85. (1) Any officer or person seizing timber in the discharge of his duty may, in the name of the Crown, call in any assistance necessary for securing and protecting the timber so seized.
(2) Whenever any timber is seized for non-payment of Crown dues or for any other cause of forfeiture, or any prosecution is brought for any penalty or forfeiture, and any question arises whether the said dues have been paid on such timber, or whether the said timber was cut elsewhere than on the public lands aforesaid, the burden of proving payment, or on what land the said timber was cut, shall lie on the owner or claimant of such timber, and not on the officer who seizes the same or the person bringing such prosecution.
(3) All timber and other things seized shall be deemed confiscated unless the person upon whom they be seized or the owner thereof, within eight days of the seizure, give notice to the Minister that he claims the whole or part thereof, and that the said timber so seized, or part thereof, is not liable to any Crown dues.The notice shall be accompanied by an affidavit taken before a justice of the peace, or any other person authorized to receive affidavits under section 7, attesting the truth of the facts alleged by the claimant.
In default of such notice, the Minister may order the seizing officer to proceed with the sale of the timber or other things seized, after a previous notice of eight days given in the place where the seizure was effected.
(4) If, during the fifteen days after the notice given under subsection 3 of this section, the Minister has not given up the timber seized, to the claimant, the latter may, within eight days, make an opposition to the seizure in the same manner as oppositions to annul and to withdraw are made under the Code of Civil Procedure.The opposition shall further be previously allowed by a judge having jurisdiction in the district in which the timber has been seized.
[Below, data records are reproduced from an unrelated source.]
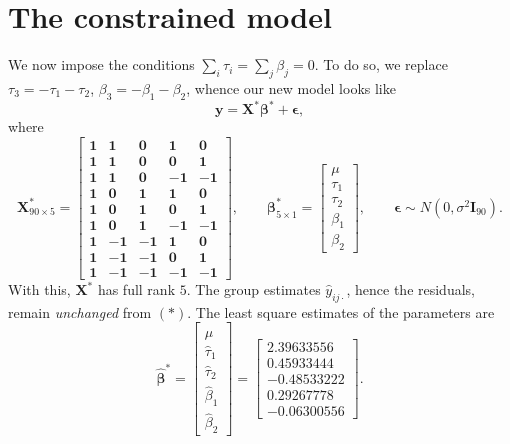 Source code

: \documentclass[10pt]{article}
\renewcommand{\vec}{\bm}
\begin{document}
    \section{The constrained model}

    We now impose the conditions $\sum_i \tau_i = \sum_j \beta_j = 0$. To do so, we
    replace $\tau_3 = -\tau_1 - \tau_2$, $\beta_3 = -\beta_1 - \beta_2$, whence our
    new model looks like \[
        \vec{y} = \vec{X}^*\vec{\beta}^* + \vec{\epsilon},
    \] where \[
        \vec{X}_{90\times 5}^* = \begin{bmatrix}
            \vec{1} & \vec{1}  & \vec{0}  & \vec{1}  & \vec{0} \\
            \vec{1} & \vec{1}  & \vec{0}  & \vec{0}  & \vec{1} \\
            \vec{1} & \vec{1}  & \vec{0}  & \vec{-1} & \vec{-1} \\
            \vec{1} & \vec{0}  & \vec{1}  & \vec{1}  & \vec{0} \\
            \vec{1} & \vec{0}  & \vec{1}  & \vec{0}  & \vec{1} \\
            \vec{1} & \vec{0}  & \vec{1}  & \vec{-1} & \vec{-1} \\
            \vec{1} & \vec{-1} & \vec{-1} & \vec{1}  & \vec{0} \\
            \vec{1} & \vec{-1} & \vec{-1} & \vec{0}  & \vec{1} \\
            \vec{1} & \vec{-1} & \vec{-1} & \vec{-1} & \vec{-1}
        \end{bmatrix}, \qquad
        \vec{\beta}_{5\times 1}^* = \begin{bmatrix}
            \mu \\ \tau_1 \\ \tau_2 \\ \beta_1 \\ \beta_2
        \end{bmatrix}, \qquad
        \vec{\epsilon} \sim N(0, \sigma^2 \vec{I}_{90}).
    \] With this, $\vec{X}^*$ has full rank $5$. The group estimates
    $\hat{y}_{ij\cdot}$, hence the residuals, remain \emph{unchanged} from $(*)$. The
    least square estimates of the parameters are \[
        \hat{\vec{\beta}}^* = \begin{bmatrix}
            \hat{\mu} \\ \hat{\tau}_1 \\ \hat{\tau}_2 \\ \hat{\beta}_1 \\
            \hat{\beta}_2
        \end{bmatrix} = \begin{bmatrix}
            2.39633556 \\
            0.45933444 \\
            -0.48533222 \\
            0.29267778 \\
            -0.06300556
        \end{bmatrix}.
    \]
\end{document}
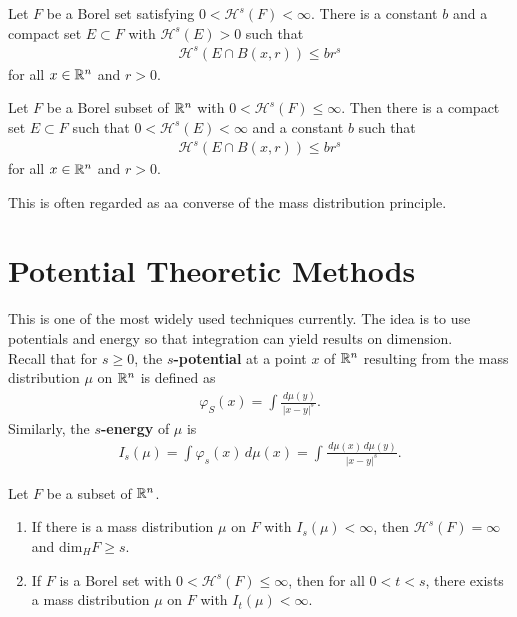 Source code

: \documentclass{memoir}
\begin{document}
\begin{prop}
	Let \(F\) be a Borel set satisfying \(0<\mathcal{H}^{s}(F) < \infty\). There is a constant \(b\) and a compact set \(E\subset F\) with \(\mathcal{H}^{s}(E) > 0\) such that
	\begin{align*}
		\mathcal{H}^{s}(E \cap B(x,r)) \leq br^{s}
	\end{align*}
	for all \(x \in \mathbb{R}^{n}\) and \(r>0\).
\end{prop}

\begin{cor}
	Let \(F\) be a Borel subset of \(\mathbb{R}^{n}\) with \(0<\mathcal{H}^{s}(F) \leq \infty\). Then there is a compact set \(E\subset F\) such that \(0<\mathcal{H}^{s}(E) < \infty\) and a constant \(b\) such that
	\begin{align*}
		\mathcal{H}^{s}(E\cap B(x,r)) \leq br^{s}
	\end{align*}
	for all \(x \in \mathbb{R}^{n}\) and \(r>0\).
\end{cor}
This is often regarded as aa converse of the mass distribution principle.

\section{Potential Theoretic Methods}
\label{sec:potential_theoretic_methods}

This is one of the most widely used techniques currently. The idea is to use potentials and energy so that integration can yield results on dimension.\\

Recall that for \(s\geq 0\), the \textbf{\(s\)-potential} at a point \(x\) of \(\mathbb{R}^{n}\) resulting from the mass distribution \(\mu \) on \(\mathbb{R}^{n}\) is defined as
\begin{align*}
	\varphi_S(x) = \int \frac{\,d \mu (y)}{\left| x-y \right|^{s}}.
\end{align*}
Similarly, the \textbf{\(s\)-energy} of \(\mu \) is
\begin{align*}
	I_s(\mu ) = \int \varphi_s(x) \,d \mu (x) = \int \frac{\,d \mu (x)\,d \mu (y)}{\left| x-y \right|^{s}}.
\end{align*}

\begin{thm}
	Let \(F\) be a subset of \(\mathbb{R}^{n}\).
	\begin{enumerate}
		\item If there is a mass distribution \(\mu \) on \(F\) with \(I_s(\mu )<\infty\), then \(\mathcal{H}^{s}(F) = \infty\) and \(\textrm{dim}_H F \geq s\).
		\item If \(F\) is a Borel set with \(0<\mathcal{H}^{s}(F) \leq \infty\), then for all \(0<t<s\), there exists a mass distribution \(\mu \) on \(F\) with \(I_t(\mu )<\infty\).
	\end{enumerate}
\end{thm}
\end{document}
The judge shall, if he allow it, endorse on the opposition an order upon the seizing officer to return the proceedings on the seizure before the court having jurisdiction, or any judge of such court, within eight days after service to be made upon him of such opposition accompanied by the judge’s order.
The opposition shall not be allowed unless a deposit of $100 has been made by the opposant as security for costs, in the office of the court to which the said judge belongs.
The opposant may, during the proceedings, obtain possession of the timber and other things seized, upon giving two good and sufficient sureties, previously approved by the Minister, to pay the value of the timber and other things seized, if the whole be confiscated.
The bond shall be taken in the name of the Minister to Her Majesty’s use, and shall be delivered up to and kept by the Minister.
If the timber and other things seized be confiscated, the value thereof shall be forthwith paid to the Minister; otherwise such bond shall remain in force.
The opposition shall be a matter wich must be heard and decided, by preference according to the ordinary practice of the court.